Hampton and Clark were killed during a raid of their apartment by Chicago police. The raid was investigated by a Chicago Grand Jury, and credible evidence was presented to show that the two men were set up by an FBI informant planted in their midst and then murdered by police, with Hampton being drugged before the raid took place. Carter and Huggins were killed by members of a rival Black Nationalist organization, but evidence suggests that the Federal Bureau of Investigation had advance knowledge of the plans to kill the two men, and the killings themselves might have been carried out by police or FBI provocateurs. Pearson mentions possible FBI collusion in the deaths of Hampton and Clark without comment on its ramifications, and simply ignores it in the case of Carter and Huggins.

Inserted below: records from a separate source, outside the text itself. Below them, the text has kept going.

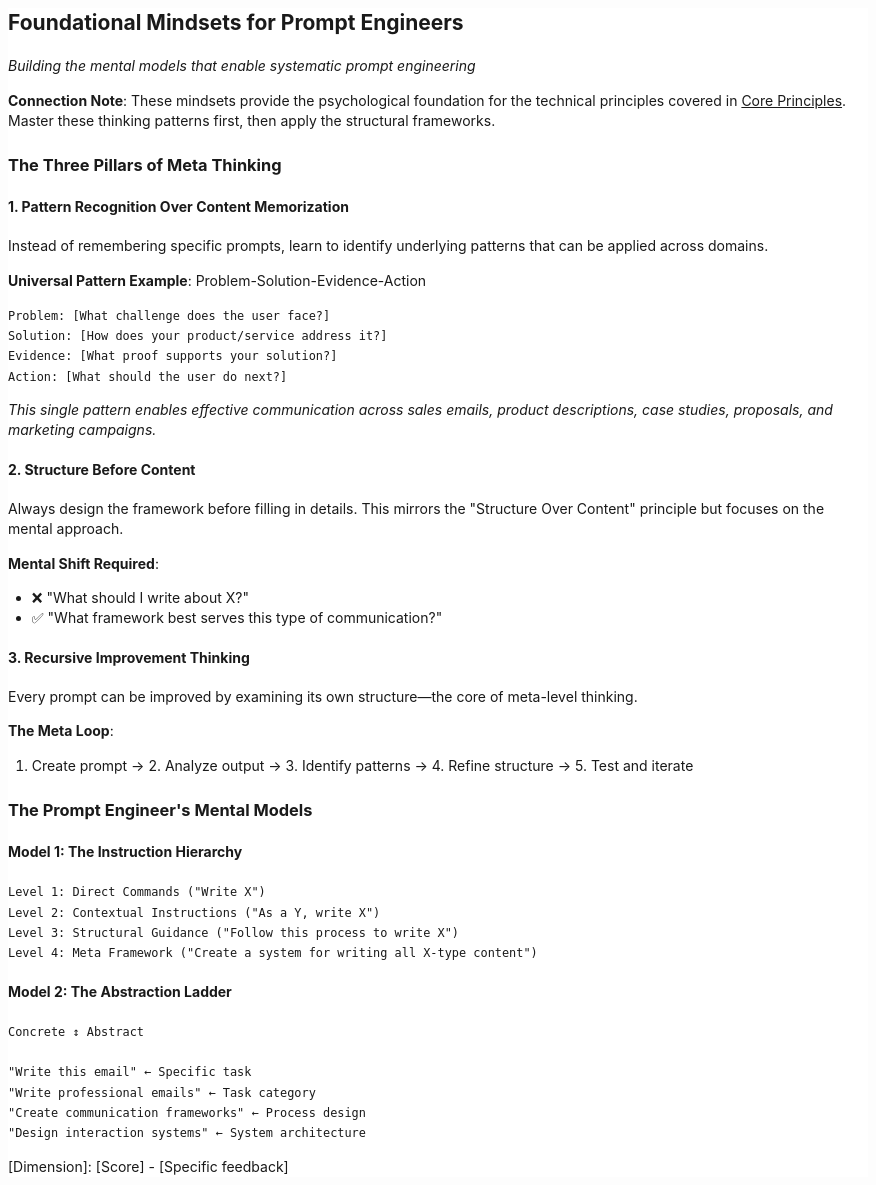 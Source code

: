 
## Foundational Mindsets for Prompt Engineers

*Building the mental models that enable systematic prompt engineering*

**Connection Note**: These mindsets provide the psychological foundation for the technical principles covered in [Core Principles](#core-principles). Master these thinking patterns first, then apply the structural frameworks.

### The Three Pillars of Meta Thinking

#### 1. **Pattern Recognition Over Content Memorization**

Instead of remembering specific prompts, learn to identify underlying patterns that can be applied across domains.

**Universal Pattern Example**: Problem-Solution-Evidence-Action
```
Problem: [What challenge does the user face?]
Solution: [How does your product/service address it?]
Evidence: [What proof supports your solution?]
Action: [What should the user do next?]
```

*This single pattern enables effective communication across sales emails, product descriptions, case studies, proposals, and marketing campaigns.*

#### 2. **Structure Before Content** 

Always design the framework before filling in details. This mirrors the "Structure Over Content" principle but focuses on the mental approach.

**Mental Shift Required**:
- ❌ "What should I write about X?"
- ✅ "What framework best serves this type of communication?"

#### 3. **Recursive Improvement Thinking**

Every prompt can be improved by examining its own structure—the core of meta-level thinking.

**The Meta Loop**:
1. Create prompt → 2. Analyze output → 3. Identify patterns → 4. Refine structure → 5. Test and iterate

### The Prompt Engineer's Mental Models

#### Model 1: The Instruction Hierarchy
```
Level 1: Direct Commands ("Write X")
Level 2: Contextual Instructions ("As a Y, write X")
Level 3: Structural Guidance ("Follow this process to write X")
Level 4: Meta Framework ("Create a system for writing all X-type content")
```

#### Model 2: The Abstraction Ladder
```
Concrete ↕️ Abstract

"Write this email" ← Specific task
"Write professional emails" ← Task category  
"Create communication frameworks" ← Process design
"Design interaction systems" ← System architecture
```


[Dimension]: [Score] - [Specific feedback]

Pearson, in fact, breezily dismisses the fact that the FBI might have conducted a clandestine campaign to destroy the Black Panther Party. "Examination of key [FBI] memos available to the general public leads to the conclusion that [the FBI's] campaign was primarily one of letter forging, wiretapping, and telephone voice impersonation. The memos provide strong evidence that whenever any planned counterintelligence activity was deemed dangerous to life, [the FBI] backed away from it." Does Pearson actually believe that J. Edgar Hoover would have written a memo ordering the murder of Black Panther Party members, or that the FBI would now release such a memo if it ever existed? At best Pearson shows himself here to be hopelessly naive, and at worst he raises serious questions about his objectivity in writing this book.

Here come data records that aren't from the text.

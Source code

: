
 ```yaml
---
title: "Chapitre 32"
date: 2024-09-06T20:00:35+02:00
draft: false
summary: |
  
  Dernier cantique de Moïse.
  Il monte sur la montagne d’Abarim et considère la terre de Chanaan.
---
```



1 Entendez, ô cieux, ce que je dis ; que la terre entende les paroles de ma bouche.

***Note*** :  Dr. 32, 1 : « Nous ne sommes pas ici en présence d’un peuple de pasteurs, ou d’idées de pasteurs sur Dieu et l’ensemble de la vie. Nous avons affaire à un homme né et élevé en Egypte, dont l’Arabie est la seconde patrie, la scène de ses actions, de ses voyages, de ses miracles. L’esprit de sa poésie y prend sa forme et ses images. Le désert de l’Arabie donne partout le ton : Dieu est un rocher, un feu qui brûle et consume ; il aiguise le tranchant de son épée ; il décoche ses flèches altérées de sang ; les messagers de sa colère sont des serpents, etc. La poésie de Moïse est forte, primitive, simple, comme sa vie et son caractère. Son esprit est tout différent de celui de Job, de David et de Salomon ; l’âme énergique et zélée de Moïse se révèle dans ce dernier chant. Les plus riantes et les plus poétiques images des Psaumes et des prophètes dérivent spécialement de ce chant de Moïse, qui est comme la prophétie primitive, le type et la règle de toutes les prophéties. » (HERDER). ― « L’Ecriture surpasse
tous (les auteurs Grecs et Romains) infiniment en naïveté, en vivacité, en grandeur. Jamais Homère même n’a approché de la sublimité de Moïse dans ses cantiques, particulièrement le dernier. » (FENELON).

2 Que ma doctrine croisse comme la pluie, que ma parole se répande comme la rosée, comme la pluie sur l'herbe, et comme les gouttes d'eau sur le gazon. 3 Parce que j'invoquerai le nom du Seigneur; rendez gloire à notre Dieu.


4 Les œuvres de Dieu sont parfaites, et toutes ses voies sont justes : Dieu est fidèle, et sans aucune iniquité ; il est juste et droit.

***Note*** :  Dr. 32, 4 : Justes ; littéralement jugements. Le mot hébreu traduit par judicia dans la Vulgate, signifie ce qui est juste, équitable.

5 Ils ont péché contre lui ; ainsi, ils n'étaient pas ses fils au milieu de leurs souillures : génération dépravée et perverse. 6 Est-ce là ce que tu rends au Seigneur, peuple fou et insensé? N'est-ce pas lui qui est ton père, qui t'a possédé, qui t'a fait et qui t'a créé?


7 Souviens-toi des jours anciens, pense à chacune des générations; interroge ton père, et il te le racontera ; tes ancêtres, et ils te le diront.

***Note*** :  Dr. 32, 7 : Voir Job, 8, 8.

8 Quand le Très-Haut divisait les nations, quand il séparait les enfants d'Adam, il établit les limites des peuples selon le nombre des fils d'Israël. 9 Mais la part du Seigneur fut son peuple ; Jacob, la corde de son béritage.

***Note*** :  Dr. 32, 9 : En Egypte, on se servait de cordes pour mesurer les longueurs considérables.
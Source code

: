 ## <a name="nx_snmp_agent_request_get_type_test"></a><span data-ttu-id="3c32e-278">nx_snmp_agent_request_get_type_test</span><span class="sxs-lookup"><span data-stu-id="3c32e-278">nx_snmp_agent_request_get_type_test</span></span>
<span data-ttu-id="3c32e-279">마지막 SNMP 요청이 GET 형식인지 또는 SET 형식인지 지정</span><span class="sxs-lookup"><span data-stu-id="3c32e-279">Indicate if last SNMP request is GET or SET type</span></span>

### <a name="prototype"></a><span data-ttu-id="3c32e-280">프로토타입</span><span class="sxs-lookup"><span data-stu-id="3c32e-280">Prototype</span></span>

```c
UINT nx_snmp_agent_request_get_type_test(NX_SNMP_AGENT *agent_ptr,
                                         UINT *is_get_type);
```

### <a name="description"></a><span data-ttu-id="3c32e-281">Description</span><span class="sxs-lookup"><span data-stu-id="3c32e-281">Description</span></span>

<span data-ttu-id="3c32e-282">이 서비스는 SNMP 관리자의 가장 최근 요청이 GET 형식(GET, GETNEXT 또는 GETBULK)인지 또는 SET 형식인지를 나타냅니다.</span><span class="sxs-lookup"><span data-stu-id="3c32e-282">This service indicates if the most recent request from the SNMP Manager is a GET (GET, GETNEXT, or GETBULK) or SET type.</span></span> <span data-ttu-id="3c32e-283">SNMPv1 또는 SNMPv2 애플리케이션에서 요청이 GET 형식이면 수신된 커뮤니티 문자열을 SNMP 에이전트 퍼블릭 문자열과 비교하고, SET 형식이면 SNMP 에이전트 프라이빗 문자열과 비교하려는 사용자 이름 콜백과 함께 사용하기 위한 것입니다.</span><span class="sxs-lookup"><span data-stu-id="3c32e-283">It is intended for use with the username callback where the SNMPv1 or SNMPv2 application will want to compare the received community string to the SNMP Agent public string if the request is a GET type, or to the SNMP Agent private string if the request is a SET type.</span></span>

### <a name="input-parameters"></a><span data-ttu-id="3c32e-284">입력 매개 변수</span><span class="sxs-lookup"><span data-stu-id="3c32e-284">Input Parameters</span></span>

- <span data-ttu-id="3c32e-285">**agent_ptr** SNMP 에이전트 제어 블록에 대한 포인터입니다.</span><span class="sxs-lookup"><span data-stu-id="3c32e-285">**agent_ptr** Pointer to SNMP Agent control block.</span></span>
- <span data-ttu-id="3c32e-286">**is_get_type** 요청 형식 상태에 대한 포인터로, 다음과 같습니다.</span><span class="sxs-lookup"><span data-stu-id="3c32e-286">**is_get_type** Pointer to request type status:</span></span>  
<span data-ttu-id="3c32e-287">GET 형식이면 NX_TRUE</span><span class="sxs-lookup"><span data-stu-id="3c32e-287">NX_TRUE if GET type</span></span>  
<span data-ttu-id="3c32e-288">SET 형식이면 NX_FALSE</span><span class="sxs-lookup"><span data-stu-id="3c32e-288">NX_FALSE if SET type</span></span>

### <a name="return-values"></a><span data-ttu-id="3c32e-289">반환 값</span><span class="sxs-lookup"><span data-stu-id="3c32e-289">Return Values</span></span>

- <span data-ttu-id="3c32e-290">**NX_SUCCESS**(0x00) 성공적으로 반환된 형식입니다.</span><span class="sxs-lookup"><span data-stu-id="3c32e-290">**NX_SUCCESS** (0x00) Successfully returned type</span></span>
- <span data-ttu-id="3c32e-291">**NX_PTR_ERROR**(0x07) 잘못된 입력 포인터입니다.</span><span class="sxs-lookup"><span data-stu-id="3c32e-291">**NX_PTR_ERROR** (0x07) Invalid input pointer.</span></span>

But mostly, "The Shadow Of The Panther" suffers from an excess of sensationalism and a lack of journalistic curiosity. Pearson perhaps gives a clue to his method in an Afterword, when he laments that "[o]ne of the things that struck me as I wrote was how disappointed, even angry, I often became at our society and myself, for payment so much attention that, arguably, in so many ways amounted to little more than a temporary media phenomenon." But the Black Panther Party had a profound effect on American life that persists to this day: its direct offshoots are the African American gangs that permeate the core of most American cities, and its off-the-pig ideology has been translated and reinterpreted into the gangsta rap that is so much a staple of post-modern American pop culture. A better journalist and historian would have recognized that.
The organizational legacy of the Black Panther Party is thin, but that is not surprising. Intense police and FBI repression during the 1970's left much of the organization's leadership dead or in jail and the members scattered and a bit disillusioned. After Huey's death, some of the group's old leaders attempted to reorganize the Party, but that effort has so far met with little success. There are reports of a group called the "New Black Panthers" forming in several cities around the country, part of the tactics of which involve violent confrontation with the police. It is too early, however, to tell whether this will be more than a passing phenomenon.

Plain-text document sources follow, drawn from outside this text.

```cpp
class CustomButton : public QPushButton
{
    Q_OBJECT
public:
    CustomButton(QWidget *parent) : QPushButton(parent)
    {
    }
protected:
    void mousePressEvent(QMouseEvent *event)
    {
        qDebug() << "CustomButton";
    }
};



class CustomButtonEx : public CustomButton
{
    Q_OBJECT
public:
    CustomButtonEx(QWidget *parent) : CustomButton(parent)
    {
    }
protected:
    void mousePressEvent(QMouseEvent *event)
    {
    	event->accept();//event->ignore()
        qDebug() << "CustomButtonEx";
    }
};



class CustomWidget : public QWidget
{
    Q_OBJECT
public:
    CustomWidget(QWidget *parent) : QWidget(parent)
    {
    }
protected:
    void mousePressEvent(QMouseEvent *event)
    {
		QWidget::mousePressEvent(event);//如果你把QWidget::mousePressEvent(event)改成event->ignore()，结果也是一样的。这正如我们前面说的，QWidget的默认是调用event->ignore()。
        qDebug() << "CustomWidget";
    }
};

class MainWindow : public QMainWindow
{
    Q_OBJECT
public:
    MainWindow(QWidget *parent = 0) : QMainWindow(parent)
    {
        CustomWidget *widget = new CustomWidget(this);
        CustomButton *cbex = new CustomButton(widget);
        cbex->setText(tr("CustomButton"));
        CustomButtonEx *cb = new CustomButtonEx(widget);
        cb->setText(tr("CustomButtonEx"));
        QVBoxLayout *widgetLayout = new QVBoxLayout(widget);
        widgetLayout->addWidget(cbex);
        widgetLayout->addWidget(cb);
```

But what is most important to consider about the lasting effect of the Black Panther Party is that the violent confrontation between police and young African-American males which generated the Party's birth in 1966 is still present in America's inner cities today. What has changed, for the most part, is that young African-American males now seem far more willing to shoot back than they were 28 years ago. And it does not seem unlikely or unreasonable to believe that a generation which resurrected the image of Malcolm X and turned him into a cultural icon could do the same for Huey P. Newton.
An objective, honest study of the Black Panther Party is still much needed. Perhaps someone else will take up the challenge.